Amy: Most fantasy books contain romantic elements. I’ve read and enjoyed all of Danielle’s books in the past and knew that she’d be a huge asset when it came to creating that romantic thread that I sometimes overlook because I’m too amped up to jump into a suspenseful battle. Netherworld is a great blend of both of our skills.
Danielle: Even though we write in different genres, we’re in a lot of the same circles just because of being indie authors. I’ve always wanted to try fantasy, but I really didn’t have the courage to try it. Sooooo much world building and coming up with ridiculously massive back stories. That was a skill Amy had with her books and I wanted to yolk some of her skill that way. I’m not sure which one of us suggested that we should try working on a book together, using each other’s strong suits, but we decided to give it a whirl. I don’t think either of us thought it would take us as long as it did to happen, but that’s another question haha.

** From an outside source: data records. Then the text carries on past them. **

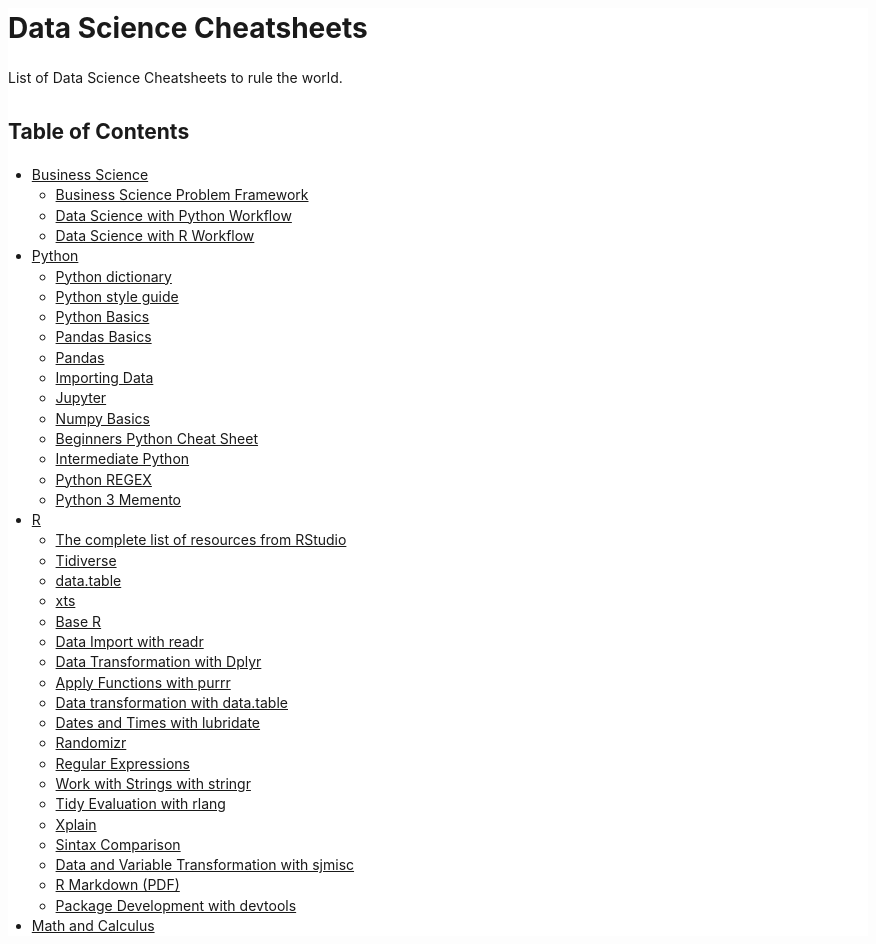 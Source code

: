 # Data Science Cheatsheets

List of Data Science Cheatsheets to rule the world.

## Table of Contents

- [Business Science](https://github.com/FavioVazquez/ds-cheatsheets#business-science)
    - [Business Science Problem Framework](https://github.com/business-science/cheatsheets/blob/master/Business_Science_Problem_Framework.pdf)
    - [Data Science with Python Workflow](https://github.com/business-science/cheatsheets/blob/master/Data_Science_With_Python_Workflow.pdf)
    - [Data Science with R Workflow](https://github.com/business-science/cheatsheets/blob/master/Data_Science_With_R_Workflow.pdf)
- [Python](https://github.com/FavioVazquez/ds-cheatsheets#python)
    - [Python dictionary](https://www.pythonsheets.com/notes/python-dict.html)
    - [Python style guide](https://www.pythonsheets.com/notes/python-code-style.html)
    - [Python Basics](https://github.com/FavioVazquez/ds-cheatsheets/blob/master/Python/Datacamp/python_basics.pdf)
    - [Pandas Basics](https://github.com/FavioVazquez/ds-cheatsheets/blob/master/Python/Datacamp/pandas_basics.pdf)
    - [Pandas](https://github.com/FavioVazquez/ds-cheatsheets/blob/master/Python/Datacamp/pandas.pdf)
    - [Importing Data](https://github.com/FavioVazquez/ds-cheatsheets/blob/master/Python/Datacamp/import_data.pdf)
    - [Jupyter](https://github.com/FavioVazquez/ds-cheatsheets/blob/master/Python/Datacamp/jupyter.pdf)
    - [Numpy Basics](https://github.com/FavioVazquez/ds-cheatsheets/blob/master/Python/Datacamp/numpy_basics.pdf)
    - [Beginners Python Cheat Sheet](https://github.com/FavioVazquez/ds-cheatsheets/blob/master/Python/Python_Crash_Course/Beginners-Python-Cheat-Sheet.pdf)
    - [Intermediate Python](https://github.com/FavioVazquez/ds-cheatsheets/blob/master/Python/Dataquest/Intermediate-Python-Cheat-Sheet.pdf)
    - [Python REGEX](https://github.com/FavioVazquez/ds-cheatsheets/blob/master/Python/Dataquest/python-regular-expressions-cheat-sheet.pdf)
    - [Python 3 Memento](https://github.com/FavioVazquez/ds-cheatsheets/blob/master/Python/Others/mementopython3-english.pdf)
- [R](https://github.com/FavioVazquez/ds-cheatsheets#r)
    - [The complete list of resources from RStudio](https://rstudio.com/resources/cheatsheets/)
    - [Tidiverse](https://github.com/FavioVazquez/ds-cheatsheets/blob/master/R/Datacamp/tidiverse_beginners.pdf)
    - [data.table](https://github.com/FavioVazquez/ds-cheatsheets/blob/master/R/Datacamp/data_table.pdf)
    - [xts](https://github.com/FavioVazquez/ds-cheatsheets/blob/master/R/Datacamp/xts.pdf)
    - [Base R](https://github.com/rstudio/cheatsheets/blob/master/base-r.pdf)
    - [Data Import with readr](https://github.com/rstudio/cheatsheets/blob/master/data-import.pdf)
    - [Data Transformation with Dplyr](https://github.com/rstudio/cheatsheets/blob/master/data-transformation.pdf)
    - [Apply Functions with purrr](https://github.com/rstudio/cheatsheets/blob/master/purrr.pdf)
    - [Data transformation with data.table](https://github.com/rstudio/cheatsheets/blob/master/datatable.pdf)
    - [Dates and Times with lubridate](https://github.com/rstudio/cheatsheets/blob/master/lubridate.pdf)
    - [Randomizr](https://github.com/rstudio/cheatsheets/blob/master/randomizr.pdf)
    - [Regular Expressions](https://github.com/rstudio/cheatsheets/blob/master/regex.pdf)
    - [Work with Strings with stringr](https://github.com/rstudio/cheatsheets/blob/master/strings.pdf)
    - [Tidy Evaluation with rlang](https://github.com/rstudio/cheatsheets/blob/master/tidyeval.pdf)
    - [Xplain](https://github.com/rstudio/cheatsheets/blob/master/xplain.pdf)
    - [Sintax Comparison](https://github.com/rstudio/cheatsheets/blob/master/syntax.pdf)
    - [Data and Variable Transformation with sjmisc](https://github.com/rstudio/cheatsheets/blob/master/sjmisc.pdf)
    - [R Markdown (PDF)](https://github.com/rstudio/cheatsheets/blob/master/rmarkdown-2.0.pdf)
    - [Package Development with devtools](https://github.com/rstudio/cheatsheets/blob/master/package-development.pdf)
- [Math and Calculus](https://github.com/FavioVazquez/ds-cheatsheets#math-and-calculus)
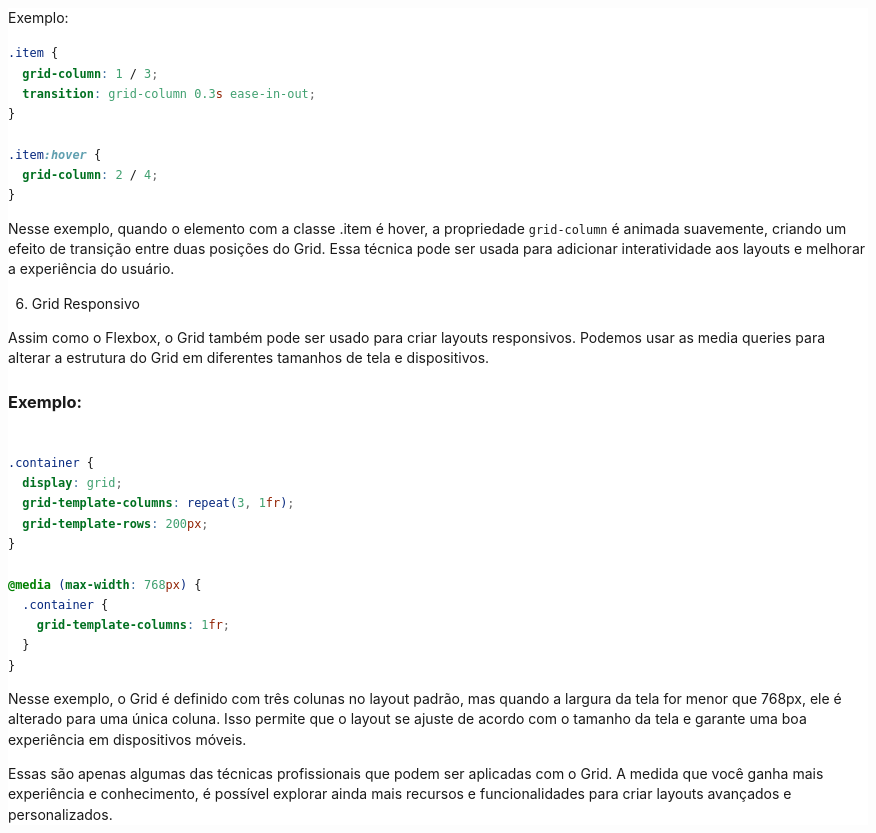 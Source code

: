 Exemplo:

```css
.item {
  grid-column: 1 / 3;
  transition: grid-column 0.3s ease-in-out;
}

.item:hover {
  grid-column: 2 / 4;
}
```

Nesse exemplo, quando o elemento com a classe .item é hover, a propriedade ``grid-column`` é animada suavemente, criando um efeito de transição entre duas posições do Grid. Essa técnica pode ser usada para adicionar interatividade aos layouts e melhorar a experiência do usuário.

6. Grid Responsivo

Assim como o Flexbox, o Grid também pode ser usado para criar layouts responsivos. Podemos usar as media queries para alterar a estrutura do Grid em diferentes tamanhos de tela e dispositivos.

### Exemplo:

```css

.container {
  display: grid;
  grid-template-columns: repeat(3, 1fr);
  grid-template-rows: 200px;
}

@media (max-width: 768px) {
  .container {
    grid-template-columns: 1fr;
  }
}
```

Nesse exemplo, o Grid é definido com três colunas no layout padrão, mas quando a largura da tela for menor que 768px, ele é alterado para uma única coluna. Isso permite que o layout se ajuste de acordo com o tamanho da tela e garante uma boa experiência em dispositivos móveis.

Essas são apenas algumas das técnicas profissionais que podem ser aplicadas com o Grid. A medida que você ganha mais experiência e conhecimento, é possível explorar ainda mais recursos e funcionalidades para criar layouts avançados e personalizados. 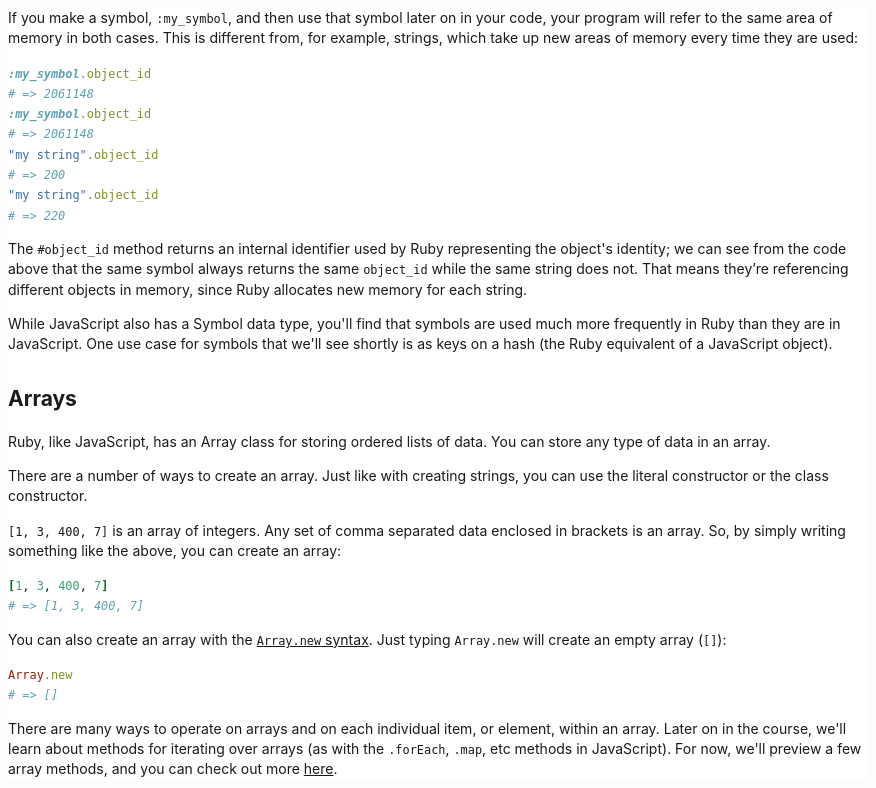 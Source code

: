 If you make a symbol, `:my_symbol`, and then use that symbol later on in your
code, your program will refer to the same area of memory in both cases. This is
different from, for example, strings, which take up new areas of memory every
time they are used:

```rb
:my_symbol.object_id
# => 2061148
:my_symbol.object_id
# => 2061148
"my string".object_id
# => 200
"my string".object_id
# => 220
```

The `#object_id` method returns an internal identifier used by Ruby representing
the object's identity; we can see from the code above that the same symbol
always returns the same `object_id` while the same string does not. That means
they’re referencing different objects in memory, since Ruby allocates new memory
for each string.

While JavaScript also has a Symbol data type, you'll find that symbols are used
much more frequently in Ruby than they are in JavaScript. One use case for
symbols that we'll see shortly is as keys on a hash (the Ruby equivalent of a
JavaScript object).

## Arrays

Ruby, like JavaScript, has an Array class for storing ordered lists of data. You
can store any type of data in an array.

There are a number of ways to create an array. Just like with creating strings,
you can use the literal constructor or the class constructor.

`[1, 3, 400, 7]` is an array of integers. Any set of comma separated data
enclosed in brackets is an array. So, by simply writing something like the
above, you can create an array:

```rb
[1, 3, 400, 7]
# => [1, 3, 400, 7]
```

You can also create an array with the [`Array.new` syntax][array docs]. Just
typing `Array.new` will create an empty array (`[]`):

```rb
Array.new
# => []
```

There are many ways to operate on arrays and on each individual item, or
element, within an array. Later on in the course, we'll learn about methods for
iterating over arrays (as with the `.forEach`, `.map`, etc methods in
JavaScript). For now, we'll preview a few array methods, and you can check out
more [here][array docs].


[executing terminal commands]: https://www.bigbinary.com/blog/backtick-system-exec-in-ruby
[introspection]: https://www.leighhalliday.com/ruby-introspection-metaprogramming
[string docs]: http://ruby-doc.org/core-2.7.3/String.html
[integer docs]: http://ruby-doc.org/core-2.7.3/Integer.html
[float docs]: http://ruby-doc.org/core-2.7.3/Float.html
[array docs]: http://ruby-doc.org/core-2.7.3/Array.html
[hash docs]: http://ruby-doc.org/core-2.7.3/Hash.html
[ruby docs]: https://ruby-doc.org/core-2.7.3/ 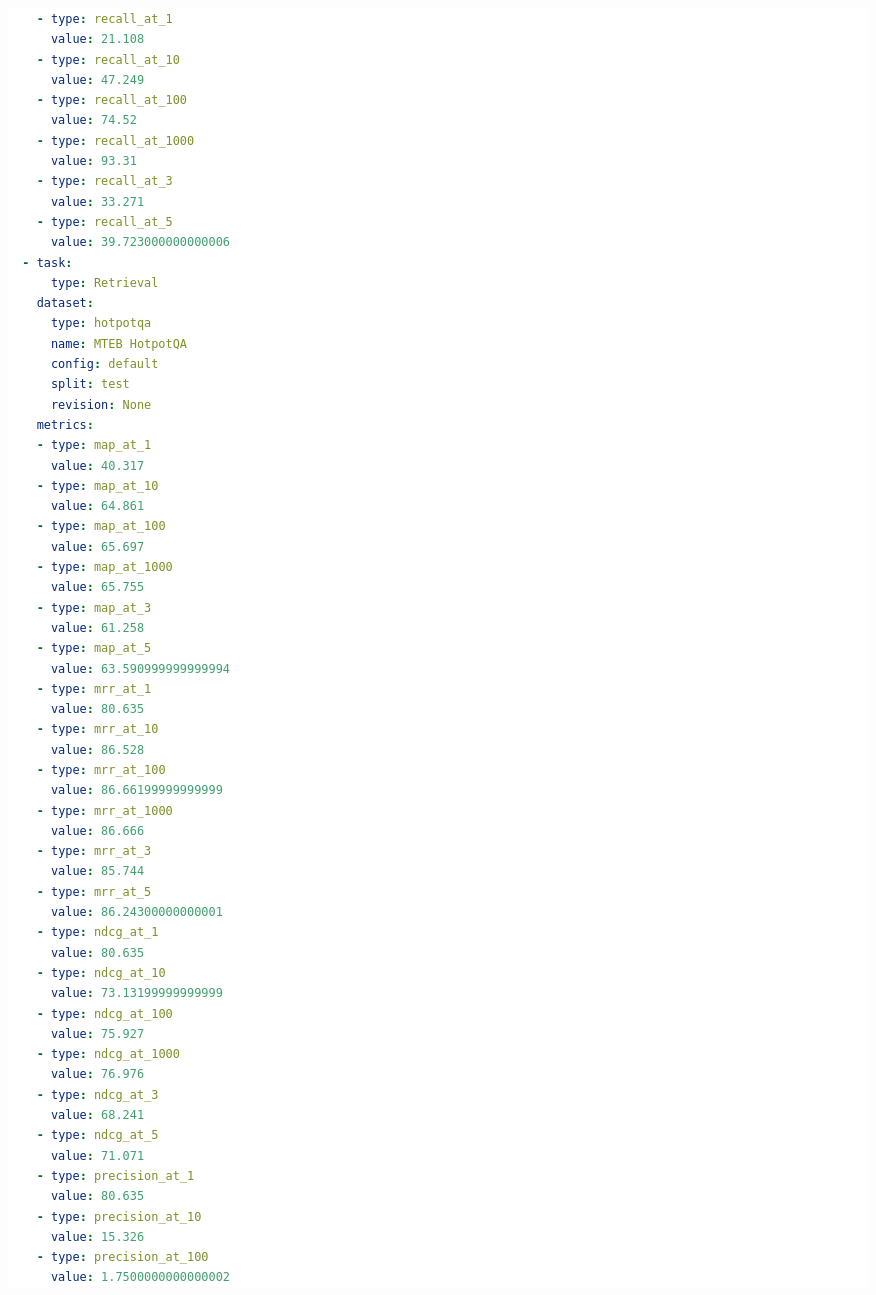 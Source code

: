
 ```yaml
    - type: recall_at_1
      value: 21.108
    - type: recall_at_10
      value: 47.249
    - type: recall_at_100
      value: 74.52
    - type: recall_at_1000
      value: 93.31
    - type: recall_at_3
      value: 33.271
    - type: recall_at_5
      value: 39.723000000000006
  - task:
      type: Retrieval
    dataset:
      type: hotpotqa
      name: MTEB HotpotQA
      config: default
      split: test
      revision: None
    metrics:
    - type: map_at_1
      value: 40.317
    - type: map_at_10
      value: 64.861
    - type: map_at_100
      value: 65.697
    - type: map_at_1000
      value: 65.755
    - type: map_at_3
      value: 61.258
    - type: map_at_5
      value: 63.590999999999994
    - type: mrr_at_1
      value: 80.635
    - type: mrr_at_10
      value: 86.528
    - type: mrr_at_100
      value: 86.66199999999999
    - type: mrr_at_1000
      value: 86.666
    - type: mrr_at_3
      value: 85.744
    - type: mrr_at_5
      value: 86.24300000000001
    - type: ndcg_at_1
      value: 80.635
    - type: ndcg_at_10
      value: 73.13199999999999
    - type: ndcg_at_100
      value: 75.927
    - type: ndcg_at_1000
      value: 76.976
    - type: ndcg_at_3
      value: 68.241
    - type: ndcg_at_5
      value: 71.071
    - type: precision_at_1
      value: 80.635
    - type: precision_at_10
      value: 15.326
    - type: precision_at_100
      value: 1.7500000000000002
``` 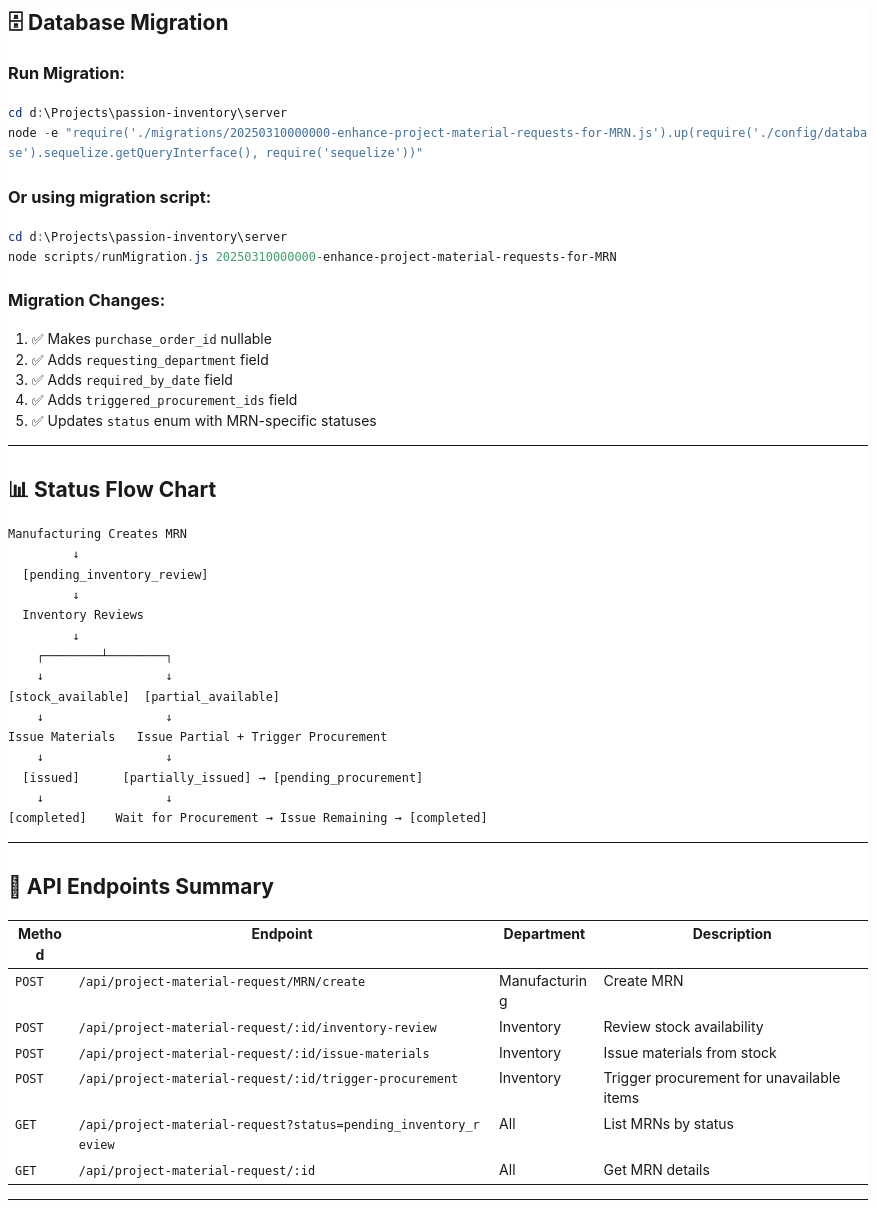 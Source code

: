 
## 🗄️ Database Migration

### **Run Migration:**

```powershell
cd d:\Projects\passion-inventory\server
node -e "require('./migrations/20250310000000-enhance-project-material-requests-for-MRN.js').up(require('./config/database').sequelize.getQueryInterface(), require('sequelize'))"
```

### **Or using migration script:**

```powershell
cd d:\Projects\passion-inventory\server
node scripts/runMigration.js 20250310000000-enhance-project-material-requests-for-MRN
```

### **Migration Changes:**
1. ✅ Makes `purchase_order_id` nullable
2. ✅ Adds `requesting_department` field
3. ✅ Adds `required_by_date` field
4. ✅ Adds `triggered_procurement_ids` field
5. ✅ Updates `status` enum with MRN-specific statuses

---

## 📊 Status Flow Chart

```
Manufacturing Creates MRN
         ↓
  [pending_inventory_review]
         ↓
  Inventory Reviews
         ↓
    ┌────────┴────────┐
    ↓                 ↓
[stock_available]  [partial_available]
    ↓                 ↓
Issue Materials   Issue Partial + Trigger Procurement
    ↓                 ↓
  [issued]      [partially_issued] → [pending_procurement]
    ↓                 ↓
[completed]    Wait for Procurement → Issue Remaining → [completed]
```

---

## 🎯 API Endpoints Summary

| Method | Endpoint | Department | Description |
|--------|----------|------------|-------------|
| `POST` | `/api/project-material-request/MRN/create` | Manufacturing | Create MRN |
| `POST` | `/api/project-material-request/:id/inventory-review` | Inventory | Review stock availability |
| `POST` | `/api/project-material-request/:id/issue-materials` | Inventory | Issue materials from stock |
| `POST` | `/api/project-material-request/:id/trigger-procurement` | Inventory | Trigger procurement for unavailable items |
| `GET` | `/api/project-material-request?status=pending_inventory_review` | All | List MRNs by status |
| `GET` | `/api/project-material-request/:id` | All | Get MRN details |

---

What has the co-writing process been like since you live so far apart?
Danielle: Amy and I both have very different ways in which we go about writing, as all writers do. We find what works for us and go with it. So trying to figure her process and blending it together with mine took some getting used to. Add into the fact that we weren’t often in the same room together at the same time when writing. Often we’d be writing at different times from the other, on different chapters within the same document so our outline became a HUGE piece of what we used. I had never outlined prior to this book but when you have two different authors, you HAVE to know where the story is going.
Amy: We spend a LOT of time on Facebook Messenger hashing out ideas. A lot of times I would come up with some brilliant plan that would leave Danielle banging her head on the desk because I was creating ripples that flowed over into her chapters, but it worked…eventually. I MAY be part of the reason why Netherworld went through seven rewrites haha.
Danielle: So many ripples…She’d get this crazy idea that totally worked, but it meant going back and changing five other chapters! This book took a very unique way of coming to the finish line.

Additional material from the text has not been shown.